What to work on -> The full set of lines below has to be duplicated exactly, with no picture kept.

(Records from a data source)
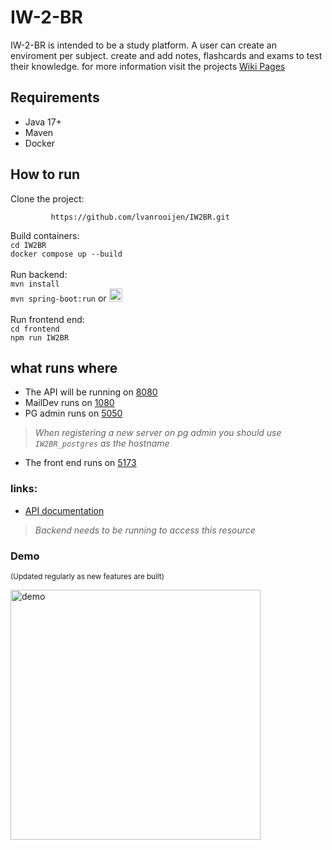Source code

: # IW-2-BR

IW-2-BR is intended to be a study platform. 
A user can create an enviroment per subject. create and add notes, flashcards and exams to test their knowledge.
for more information visit the projects [Wiki Pages](https://github.com/lvanrooijen/IW2BR/wiki)

## Requirements

- Java 17+
- Maven
- Docker

## How to run

Clone the project:

             https://github.com/lvanrooijen/IW2BR.git
Build containers:</br>
`cd IW2BR`</br>
`docker compose up --build` </br></br>
Run backend: </br>
`mvn install` </br>
`mvn spring-boot:run` 
   or <a href="https://www.youtube.com/watch?v=MtaTKXJ89jk" target="_blank">
  <img 
    src="https://github.com/user-attachments/assets/e2e07ab6-bfc0-4ee8-99cb-d595f129b9ba"
    alt="play button"
    width="21"
    height="21"
  />
</a> </br></br>
Run frontend end: </br>
`cd frontend` </br>
`npm run IW2BR`

## what runs where

* The API will be running on [8080](http://localhost:8080/)
* MailDev runs on [1080](http://localhost:1080/)
* PG admin runs on [5050](http://localhost:5050/) 
> _When registering a new server on pg admin you should use `IW2BR_postgres` as the hostname_
* The front end runs on [5173](http://http://localhost:5173/)

### links:

* [API documentation](http://localhost:8080/swagger-ui/index.html)
> _Backend needs to be running to access this resource_

### Demo 
<sub>(Updated regularly as new features are built)</sub>

<img src="https://github.com/user-attachments/assets/3e288c19-b1f1-4e17-a29f-36e0c707114a" alt="demo" width="400"/>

Expected output ->
Source code

: # IW-2-BR

IW-2-BR is intended to be a study platform. 
A user can create an enviroment per subject. create and add notes, flashcards and exams to test their knowledge.
for more information visit the projects [Wiki Pages](https://github.com/lvanrooijen/IW2BR/wiki)

## Requirements

- Java 17+
- Maven
- Docker

## How to run

Clone the project:

             https://github.com/lvanrooijen/IW2BR.git
Build containers:</br>
`cd IW2BR`</br>
`docker compose up --build` </br></br>
Run backend: </br>
`mvn install` </br>
`mvn spring-boot:run` 
   or <a href="https://www.youtube.com/watch?v=MtaTKXJ89jk" target="_blank">
  <img 
    src="https://github.com/user-attachments/assets/e2e07ab6-bfc0-4ee8-99cb-d595f129b9ba"
    alt="play button"
    width="21"
    height="21"
  />
</a> </br></br>
Run frontend end: </br>
`cd frontend` </br>
`npm run IW2BR`

## what runs where

* The API will be running on [8080](http://localhost:8080/)
* MailDev runs on [1080](http://localhost:1080/)
* PG admin runs on [5050](http://localhost:5050/) 
> _When registering a new server on pg admin you should use `IW2BR_postgres` as the hostname_
* The front end runs on [5173](http://http://localhost:5173/)

### links:

* [API documentation](http://localhost:8080/swagger-ui/index.html)
> _Backend needs to be running to access this resource_

### Demo 
<sub>(Updated regularly as new features are built)</sub>

<img src="https://github.com/user-attachments/assets/3e288c19-b1f1-4e17-a29f-36e0c707114a" alt="demo" width="400"/>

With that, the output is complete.